ABSTRACT
Reinforcement learning for recommendation (RL4Rec) methods are increasingly receiving attention as an effective way to improve long-term user engagement. However, applying RL4Rec online comes with risks: exploration may lead to periods of detrimental user experience. Moreover, few researchers have access to real-world recommender systems. Simulations have been put forward as a solution where user feedback is simulated based on logged historical user data, thus enabling optimization and evaluation without being run online. While simulators do not risk the user experience and are widely accessible, we identify an important limitation of existing simulation methods. They ignore the interaction biases present in logged user data, and consequently, these biases affect the resulting simulation. As a solution to this issue, we introduce a debiasing step in the simulation pipeline, which corrects for the biases present in the logged data before it is used to simulate user behavior.

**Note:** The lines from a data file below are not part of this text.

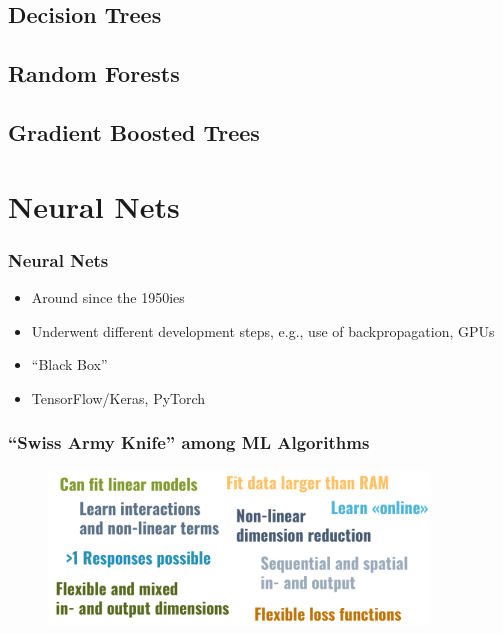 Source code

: \documentclass[
    utf8,
    aspectratio=169
]{beamer}  %
\begin{document}
\subsection{Decision Trees}

\subsection{Random Forests}

\subsection{Gradient Boosted Trees}

\section{Neural Nets}

\begin{frame}
	\frametitle{Neural Nets}
	\begin{itemize}
		\item Around since the 1950ies
		\item Underwent different development steps, e.g., use of backpropagation, GPUs
		\item ``Black Box''
		\item TensorFlow/Keras, PyTorch
	\end{itemize}
\end{frame}

\begin{frame}
\frametitle{``Swiss Army Knife'' among ML Algorithms}
\begin{figure}
	\includegraphics[width=0.9\textwidth]{pics/nn_knife.png}
\end{figure}
\end{frame}
\end{document}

To evaluate the effects of bias on RL4Rec simulations, we propose a novel evaluation approach for simulators that considers the performance of policies optimized with the simulator. Our results reveal that the biases from logged data negatively impact the resulting policies, unless corrected for with our debiasing method. While our debiasing methods can be applied to any simulator, we make our complete pipeline publicly available as the Simulator for OFfline leArning and evaluation (SOFA): the first simulator that accounts for interaction biases prior to optimization and evaluation.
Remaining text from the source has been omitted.